Modified Subtotal Hysterectomy
A new option for hysterectomy.

Introduction
Approximately, 600,000 hysterectomies are performed in the United States annually. Vast majority of these hysterectomies are done for benign medical reasons. Hysterectomies may be performed using an abdominal, vaginal or laparoscopic approach. Using the abdominal or laparoscopic technique, the hysterectomy can be divided into two categories; total hysterectomy and subtotal hysterectomy. There is no indication for removal of cervix in most total Hysterectomies. Total hysterectomy is preferred over Subtotal Hysterectomy for prevention for future cervical cancer and menstrual bleeding. Our modified subtotal hysterectomy will give physicians an option to remove cervical canal and T-Zone during Subtotal hysterectomy for prevention of cervical cancer and menstrual bleeding.

Historic Background of Hysterectomy
The first hysterectomy was performed by Charles Clay in November 1843. This hysterectomy was performed due to a large myomatous uterus. The operation was successful, however, the patient died on the fifteenth postoperative day. The first patient to survive a hysterectomy was in 1853, it was performed by Walter Burnham. Out of his subsequent 15 patients, three patients did not survive. These early hysterectomies were all subtotal hysterectomies.

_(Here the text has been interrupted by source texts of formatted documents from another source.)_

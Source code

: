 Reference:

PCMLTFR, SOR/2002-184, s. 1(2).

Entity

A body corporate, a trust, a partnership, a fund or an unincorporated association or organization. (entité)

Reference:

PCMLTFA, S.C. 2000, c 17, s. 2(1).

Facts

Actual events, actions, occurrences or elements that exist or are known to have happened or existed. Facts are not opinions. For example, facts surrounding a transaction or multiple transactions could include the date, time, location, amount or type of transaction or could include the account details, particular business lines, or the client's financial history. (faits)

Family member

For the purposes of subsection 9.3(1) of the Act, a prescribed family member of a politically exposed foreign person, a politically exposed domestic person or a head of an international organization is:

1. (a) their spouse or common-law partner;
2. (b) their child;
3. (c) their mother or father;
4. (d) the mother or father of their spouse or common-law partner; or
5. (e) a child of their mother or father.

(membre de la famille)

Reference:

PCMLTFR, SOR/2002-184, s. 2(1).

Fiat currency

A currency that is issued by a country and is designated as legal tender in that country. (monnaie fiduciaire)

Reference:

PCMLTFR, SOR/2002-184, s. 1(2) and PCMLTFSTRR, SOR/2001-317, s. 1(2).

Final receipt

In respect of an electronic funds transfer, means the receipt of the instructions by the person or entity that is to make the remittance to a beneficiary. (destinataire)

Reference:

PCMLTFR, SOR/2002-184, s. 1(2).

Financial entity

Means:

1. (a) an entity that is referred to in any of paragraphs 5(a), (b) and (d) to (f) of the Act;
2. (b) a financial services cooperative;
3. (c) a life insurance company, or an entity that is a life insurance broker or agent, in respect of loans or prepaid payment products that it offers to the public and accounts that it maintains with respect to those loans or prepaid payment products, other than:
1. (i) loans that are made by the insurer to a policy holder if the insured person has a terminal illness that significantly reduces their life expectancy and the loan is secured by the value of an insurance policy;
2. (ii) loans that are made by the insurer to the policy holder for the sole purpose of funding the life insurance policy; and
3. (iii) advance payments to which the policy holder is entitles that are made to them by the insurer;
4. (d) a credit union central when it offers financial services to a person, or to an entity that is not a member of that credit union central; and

In 1929, Dr. Richardson performed the world’s first total hysterectomy. He recommended the excision of the cervix, for prevention of a future carcinoma. The incidence of a cervical carcinoma during that time was 0.4%. Despite Dr. Richardson’s recommendation, subtotal hysterectomy remained the preferred surgical technique until the late 1940's. Prior to 1950, about 95 percent of the hysterectomies were supracervical. Supracervical hysterectomies were preffered for prevention of peritoneal contamination with vaginal bacterial flora and for prevention of peritonitis. However, in the 1950's, when penicillin and other antibiotics became available, Dr. Richardson’s technique of total abdominal hysterectomy started to become popular. Once again, the focus was on prevention of a future carcinoma of the cervical stump. During subsequent decades in the 1950's and 1960's when various antibiotics became available and infectious morbidity had decreased, total abdominal hysterectomy became the standard of care.

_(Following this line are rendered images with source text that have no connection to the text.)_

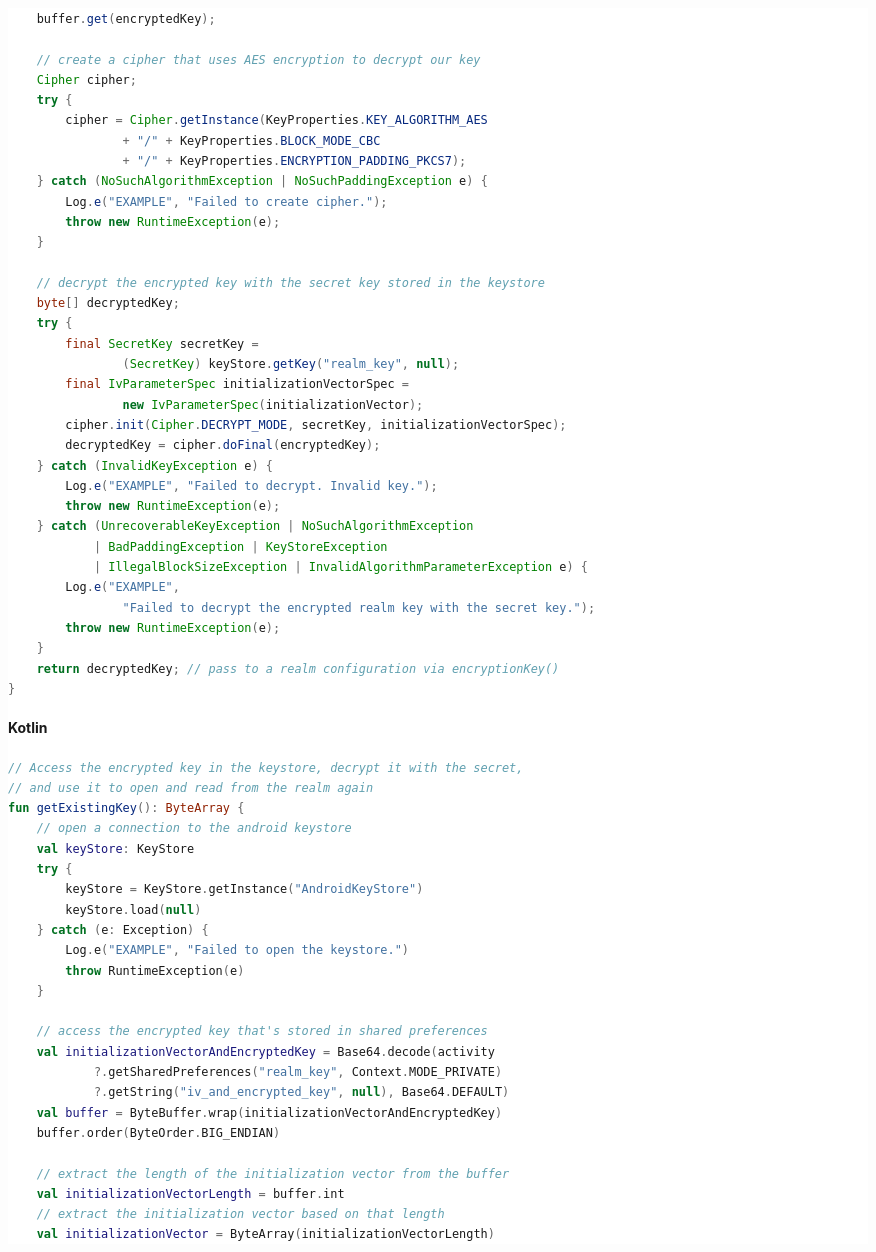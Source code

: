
 ```java
    buffer.get(encryptedKey);

    // create a cipher that uses AES encryption to decrypt our key
    Cipher cipher;
    try {
        cipher = Cipher.getInstance(KeyProperties.KEY_ALGORITHM_AES
                + "/" + KeyProperties.BLOCK_MODE_CBC
                + "/" + KeyProperties.ENCRYPTION_PADDING_PKCS7);
    } catch (NoSuchAlgorithmException | NoSuchPaddingException e) {
        Log.e("EXAMPLE", "Failed to create cipher.");
        throw new RuntimeException(e);
    }

    // decrypt the encrypted key with the secret key stored in the keystore
    byte[] decryptedKey;
    try {
        final SecretKey secretKey =
                (SecretKey) keyStore.getKey("realm_key", null);
        final IvParameterSpec initializationVectorSpec =
                new IvParameterSpec(initializationVector);
        cipher.init(Cipher.DECRYPT_MODE, secretKey, initializationVectorSpec);
        decryptedKey = cipher.doFinal(encryptedKey);
    } catch (InvalidKeyException e) {
        Log.e("EXAMPLE", "Failed to decrypt. Invalid key.");
        throw new RuntimeException(e);
    } catch (UnrecoverableKeyException | NoSuchAlgorithmException
            | BadPaddingException | KeyStoreException
            | IllegalBlockSizeException | InvalidAlgorithmParameterException e) {
        Log.e("EXAMPLE",
                "Failed to decrypt the encrypted realm key with the secret key.");
        throw new RuntimeException(e);
    }
    return decryptedKey; // pass to a realm configuration via encryptionKey()
}

```

#### Kotlin

```kotlin
// Access the encrypted key in the keystore, decrypt it with the secret,
// and use it to open and read from the realm again
fun getExistingKey(): ByteArray {
    // open a connection to the android keystore
    val keyStore: KeyStore
    try {
        keyStore = KeyStore.getInstance("AndroidKeyStore")
        keyStore.load(null)
    } catch (e: Exception) {
        Log.e("EXAMPLE", "Failed to open the keystore.")
        throw RuntimeException(e)
    }

    // access the encrypted key that's stored in shared preferences
    val initializationVectorAndEncryptedKey = Base64.decode(activity
            ?.getSharedPreferences("realm_key", Context.MODE_PRIVATE)
            ?.getString("iv_and_encrypted_key", null), Base64.DEFAULT)
    val buffer = ByteBuffer.wrap(initializationVectorAndEncryptedKey)
    buffer.order(ByteOrder.BIG_ENDIAN)

    // extract the length of the initialization vector from the buffer
    val initializationVectorLength = buffer.int
    // extract the initialization vector based on that length
    val initializationVector = ByteArray(initializationVectorLength)
```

In 1991, Dr. Kurt Semm published his technique known as, Classic Abdominal Semm Hysterectomy, or CASH. His technique involved coring out the entire transformation zone and the endocervical canal, followed by laparoscopic ligation of vascular pericles. The uterus was then morcellated and removed through laparoscopic incision sites. Dr. Kurt Semm removed the inner cervix using a manual serrated morcellator. Various studies showed that Semm hysterectomies had various benefits over traditional hysterectomy. These benefits included shorter recovery time, lower complication rates and less destruction to the pelvic anatomy. However, in spite of these benefits, the Semm hysterectomy never became popular due to technical difficulties. Our Modified subtotal hysterectomy has some similarity with Semm hysterectomy except here “Hysterectomy Electrode” is used for removal of inner cervix and transformation zone instead of Manual morcellator .

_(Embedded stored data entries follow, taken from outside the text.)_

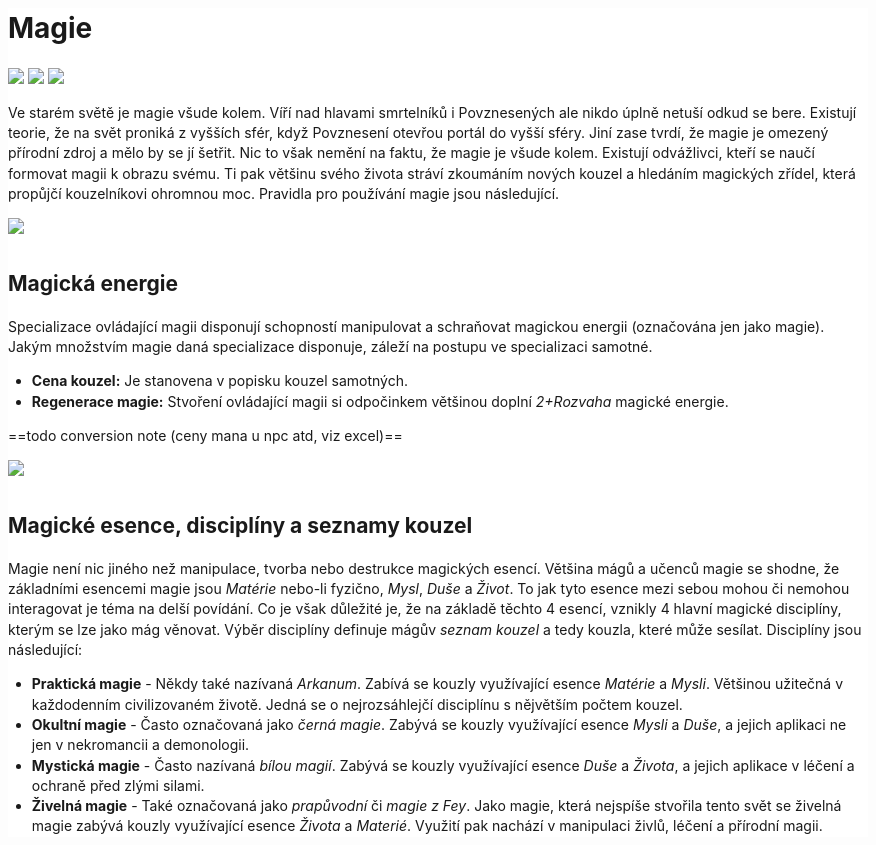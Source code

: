 # Magie

<img src="/assets/sep_line.png"/>

<img src="/assets/Magic.png"/>

<img src="/assets/sep_line.png"/>

Ve starém světě je magie všude kolem. Víří nad hlavami smrtelníků i Povznesených ale nikdo úplně netuší odkud se bere. Existují teorie, že na svět proniká z vyšších sfér, když Povznesení otevřou portál do vyšší sféry. Jiní zase tvrdí, že magie je omezený přírodní zdroj a mělo by se jí šetřit. Nic to však nemění na faktu, že magie je všude kolem. Existují odvážlivci, kteří se naučí formovat magii k obrazu svému. Ti pak většinu svého života stráví zkoumáním nových kouzel a hledáním magických zřídel, která propůjčí kouzelníkovi ohromnou moc. Pravidla pro používání magie jsou následující.

<img src="/assets/sep_line.png"/>

## Magická energie

Specializace ovládající magii disponují schopností manipulovat a schraňovat magickou energii (označována jen jako magie). Jakým množstvím magie daná specializace disponuje, záleží na postupu ve specializaci samotné.

- **Cena kouzel:** Je stanovena v popisku kouzel samotných.
- **Regenerace magie:** Stvoření ovládající magii si odpočinkem většinou doplní *2+Rozvaha* magické energie.

==todo conversion note (ceny mana u npc atd, viz excel)==

<img src="/assets/sep_line.png"/>

## Magické esence, disciplíny a seznamy kouzel

Magie není nic jiného než manipulace, tvorba nebo destrukce magických esencí. Většina mágů a učenců magie se shodne, že základními esencemi magie jsou *Matérie* nebo-li fyzično, *Mysl*, *Duše* a *Život*. To jak tyto esence mezi sebou mohou či nemohou interagovat je téma na delší povídání. Co je však důležité je, že na základě těchto 4 esencí, vznikly 4 hlavní magické disciplíny, kterým se lze jako mág věnovat. Výběr disciplíny definuje mágův *seznam kouzel* a tedy kouzla, které může sesílat. Disciplíny jsou následující:

- **Praktická magie** - Někdy také nazívaná *Arkanum*. Zabívá se kouzly využívající esence *Matérie* a *Mysli*. Většinou užitečná v každodenním civilizovaném životě. Jedná se o nejrozsáhlejčí disciplínu s nějvětším počtem kouzel.
- **Okultní magie** - Často označovaná jako *černá magie*. Zabývá se kouzly využívající esence *Mysli* a *Duše*, a jejich aplikaci ne jen v nekromancii a demonologii.
- **Mystická magie** - Často nazívaná *bílou magií*.  Zabývá se kouzly využívající esence *Duše* a *Života*, a jejich aplikace v léčení a ochraně před zlými silami. 
- **Živelná magie** - Také označovaná jako *prapůvodní* či *magie z Fey*. Jako magie, která nejspíše stvořila tento svět se živelná magie zabývá kouzly využívající esence *Života* a *Materié*. Využití pak nachází v manipulaci živlů, léčení a přírodní magii.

Present Options for Hysterectomies
The hysterectomies can be performed with traditional total, subtotal, intrafascial, vaginal or laparoscopic approach. Total abdominal hysterectomy is the standard of care today. In the vast majority of the hysterectomies performed, there is no need for removal of the cervix, however, total hysterectomy is performed as standard of care for the prevention of future cervical cancer and menstrual bleeding. Subtotal Hysterectomy is mostly performed for difficult surgical cases and is criticized for future risk of carcinoma of cervical stump and cost of its preventive care. For removal of cervical canal and T-Zone, many physicians have tried intrafacial hysterectomy or performed supracervical hysterectomy and tried to destroy the cervical canal using electrocautery needle or cone biopsy electrode. However the procedures are never uniform and results are variable. Total hysterectomy continued to be the standard of care for benign medical conditions. Total hysterectomy has increased risk for ureter injury, longer recovery period, and increased risk for vaginal cuff hematoma, abscess, distortion and prolapse. The supracervical hysterectomy has shorter recovery time, reduced or no risk for ureter injuries. However, supracervical hysterectomy has increased risk of future cervical dysplasia, cancer, cervicitis, and menstrual bleeding.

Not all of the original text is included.